Rodzina na swoim. Były wójt Pcimia zarobił ponad 3 miliony złotych dzięki państwowym spółkom. Może dostać jeszcze prawie 2 miliony złotych premii

Daniel Obajtek. / fot. PAP
Daniel Obajtek. / fot. PAP
REKLAMA

Wójtowanie w Pcimiu może się okazać trampoliną do sukcesu. Daniel Obajtek, były radny i wójt, za rządów Prawa i Sprawiedliwości został prezesem Energi, a potem Orlenu. W ten sposób zarobił ponad 3,2 mln zł dzięki państwowym spółkom. Może dostać jeszcze 1,7 mln premii.

Były wójt Pcimia tylko w ciągu zeszłego roku zarobił więcej niż przez 10 lat w samorządzie. Obajtek był radnym (w latach 2002-06) i wójtem (2006-15). Później nadeszły rządy Prawa i Sprawiedliwości i w jego życiu pojawiła się „dobra zmiana”.

To wtedy Obajtek najpierw został szefem Agencji Restrukturyzacji i Modernizacji Rolnictwa, a potem prezesem, kontrolowanego wówczas przez państwo, koncernu Energa.

REKLAMA

Nie trzeba dodawać, że bardzo mu się to opłaciło. Spółka wypłaciła mu:

– w 2017 roku – łącznie 689 tys. zł (632 tys. zł wynagrodzenia i 57 tys. zł innych korzyści),
– w 2018 – 105 tys. zł (77 tys. zł wynagrodzenia i inne świadczenia o wartości 28 tys. zł)
– w 2019 – już po odejściu ze spółki – 366 tys. zł premii za 2017 rok.

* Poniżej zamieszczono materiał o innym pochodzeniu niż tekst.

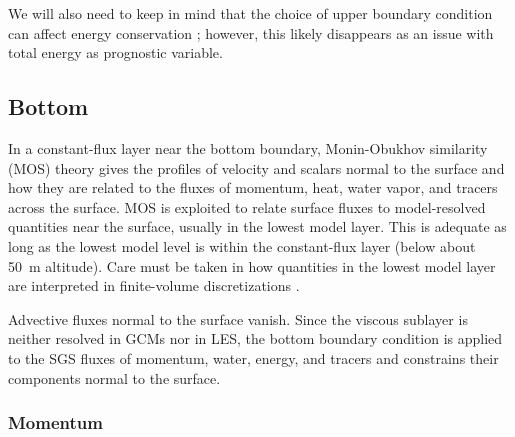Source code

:\documentclass{article}
\begin{document}
We will also need to keep in mind that the choice of upper boundary condition can affect energy conservation \citep[e.g.,][]{Staniforth03a}; however, this likely disappears as an issue with total energy as prognostic variable.

\subsection{Bottom} 
\label{s:bottom_bc}
In a constant-flux layer near the bottom boundary, Monin-Obukhov similarity (MOS) theory gives the profiles of velocity and scalars normal to the surface and how they are related to the fluxes of momentum, heat, water vapor, and tracers across the surface. MOS is exploited to relate surface fluxes to model-resolved quantities near the surface, usually in the lowest model layer. This is adequate as long as the lowest model level is within the constant-flux layer (below about 50~m altitude). Care must be taken in how quantities in the lowest model layer are interpreted in finite-volume discretizations  \citep{Nishizawa18a}.

Advective fluxes normal to the surface vanish. Since the viscous sublayer is neither resolved in GCMs nor in LES, the bottom boundary condition is applied to the SGS fluxes of momentum, water, energy, and tracers and constrains their components normal to the surface. 

\subsubsection{Momentum}
\end{document}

Po odejściu z Energii kariera Obajtka wcale się nie zatrzymała. Bardzo szybko sięgnął po fotel prezesa PKN Orlen.

Ta państwowa spółka wypłaciła mu:

– w 2018 roku – 867 tys. zł; naliczono mu też 766 tys. zł potencjalnej premii (ze sprawozdania za 2019 wynika, że nie została jeszcze wypłacona),
– w 2019 – 1.206 tys. zł; naliczono mu też 913 tys. zł premii do wypłaty w 2020 roku lub później.

Razem to 3,2 mln zł dzięki państwowym spółkom. Niemało? A może być więcej, bo Obajtek może liczyć też na 1,7 mln premii. Jak widać warto stać po właściwej stronie.